An air lock occurs when air gets stuck in the plumbing lines of your hot tub. While this may not sound terrible in itself, air in your spa’s lines can cause significant damage over time if it is ignored. Here’s how to avoid and address an air lock issue.
Air Lock Prevention
Your hot tub’s pump is designed to pump water, not air. Air in the plumbing lines will prevent water circulation and could quickly destroy the pump itself.
Filling the Tub
When filling your hot tub, place the garden hose in the empty filter canister rather than in the actual tub. Once the water is on, this position fills the pumps and internal plumbing with water. Ultimately, this decreases the chance of an air lock in the pump once the power is on.
Bleeding the Pump
Once the hot tub is full, and before you turn on the power, “bleed” the pump to further reduce the risk of air:
- Turn the ground fault circuit interrupter (GFCI) off manually.
- Use a flat head screwdriver to turn the bleed valve (on the base of the pump) counter-clockwise.
- Keep the valve open until water trickles from the pump.
- Turn the bleed valve clockwise to tighten once the water trickles.
Never over-tighten the bleed valve or use a tool to turn it. That much force could break the thumb screw.
Whenever the GFCI is turned on, your hot tub will start up in priming mode to safely remove any air that may be trapped in the plumbing lines. The spa will stay in priming mode for about six minutes. The heater is disabled during priming to prevent overheating and system damage.
Run Pumps to Purge Air
If you see an icon similar to the one above on your topside controls, push the pump button (starting with low speed then pushing again for high speed) to confirm that water is coming from all jets. All jets should send out water within two minutes.
Air Lock Repair
Fortunately, the signs of an air lock are quite noticeable, and the steps to remove the air lock are simple and quick. However, if you miss the signs or ignore them, the damage to your hot tub could be significant.
Here are the three main symptoms of an air lock in your spa plumbing lines:
- Humming sound.
- The pump (or pumps) isn’t working.
- Some or all of the jets are not working.
In each of these cases, bleed the pump by following the steps above.
If your hot tub is suddenly experiencing low heat or no heat, you may have an air lock or closed slice valve. First ensure the slice valves are open, and then take steps to remove an air lock.
When you run the pumps to purge air (see image of icon above), be prepared to turn the pump off and try a second priming session when the water has gone still. You’ll need to do this if jets aren’t working or if the water surges.
If the pumps don’t properly prime within two minutes on the second attempt, turn off the GFCI. Ensure that:
- Slice valves are locked in the up positions.
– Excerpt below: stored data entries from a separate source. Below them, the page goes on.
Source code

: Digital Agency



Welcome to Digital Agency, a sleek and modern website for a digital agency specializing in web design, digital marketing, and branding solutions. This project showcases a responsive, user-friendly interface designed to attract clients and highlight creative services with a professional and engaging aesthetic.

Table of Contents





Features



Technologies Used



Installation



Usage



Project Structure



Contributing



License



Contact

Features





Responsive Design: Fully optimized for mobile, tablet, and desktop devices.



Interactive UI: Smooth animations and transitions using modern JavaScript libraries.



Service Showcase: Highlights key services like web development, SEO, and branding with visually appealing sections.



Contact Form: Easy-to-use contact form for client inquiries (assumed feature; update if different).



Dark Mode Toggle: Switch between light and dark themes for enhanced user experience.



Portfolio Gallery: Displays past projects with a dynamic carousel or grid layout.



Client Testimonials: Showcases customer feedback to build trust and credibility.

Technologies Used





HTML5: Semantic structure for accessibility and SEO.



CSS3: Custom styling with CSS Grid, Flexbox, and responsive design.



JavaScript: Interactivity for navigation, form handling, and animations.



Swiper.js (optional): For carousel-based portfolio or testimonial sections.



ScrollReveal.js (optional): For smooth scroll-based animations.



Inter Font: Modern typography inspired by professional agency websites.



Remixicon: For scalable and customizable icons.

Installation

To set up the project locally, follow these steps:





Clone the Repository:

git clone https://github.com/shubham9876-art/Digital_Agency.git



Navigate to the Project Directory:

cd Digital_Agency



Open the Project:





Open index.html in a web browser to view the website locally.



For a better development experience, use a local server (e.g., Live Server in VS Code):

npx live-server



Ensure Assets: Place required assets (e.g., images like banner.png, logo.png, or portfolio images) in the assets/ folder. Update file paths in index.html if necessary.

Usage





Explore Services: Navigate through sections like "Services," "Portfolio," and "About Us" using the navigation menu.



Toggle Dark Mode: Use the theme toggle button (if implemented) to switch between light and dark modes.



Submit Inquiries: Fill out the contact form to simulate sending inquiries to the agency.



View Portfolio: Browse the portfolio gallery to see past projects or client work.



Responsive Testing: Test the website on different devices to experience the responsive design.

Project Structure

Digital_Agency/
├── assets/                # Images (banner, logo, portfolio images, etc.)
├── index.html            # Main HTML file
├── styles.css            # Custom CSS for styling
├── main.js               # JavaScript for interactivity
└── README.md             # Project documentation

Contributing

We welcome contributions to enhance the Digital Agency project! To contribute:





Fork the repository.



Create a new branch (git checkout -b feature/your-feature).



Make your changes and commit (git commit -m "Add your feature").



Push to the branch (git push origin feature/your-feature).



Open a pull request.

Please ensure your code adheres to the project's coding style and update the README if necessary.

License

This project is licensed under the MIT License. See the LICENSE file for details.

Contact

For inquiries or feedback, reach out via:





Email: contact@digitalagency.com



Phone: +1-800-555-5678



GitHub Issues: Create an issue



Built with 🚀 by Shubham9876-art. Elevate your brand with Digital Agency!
- Diverter valves are centered for even water distribution.
- Jets without flow are truly rotated into the open position.
- Filter and suction drain covers are free of debris.
Turn on the GFCI and repeat the priming mode with pumps on high speed when you see the priming mode icon your topside controls.
If this third attempt fails, contact the manufacturer for assistance. Never turn on a pump that won’t prime. If priming mode is allowed to complete on an improperly primed pump, the heater will automatically engage, possibly overheat and cause serious damage.
Air locks are easily prevented when all instructions are followed, and simply fixed if you know the signs. Pay close attention to potential air locks to avoid serious damage to your hot tub.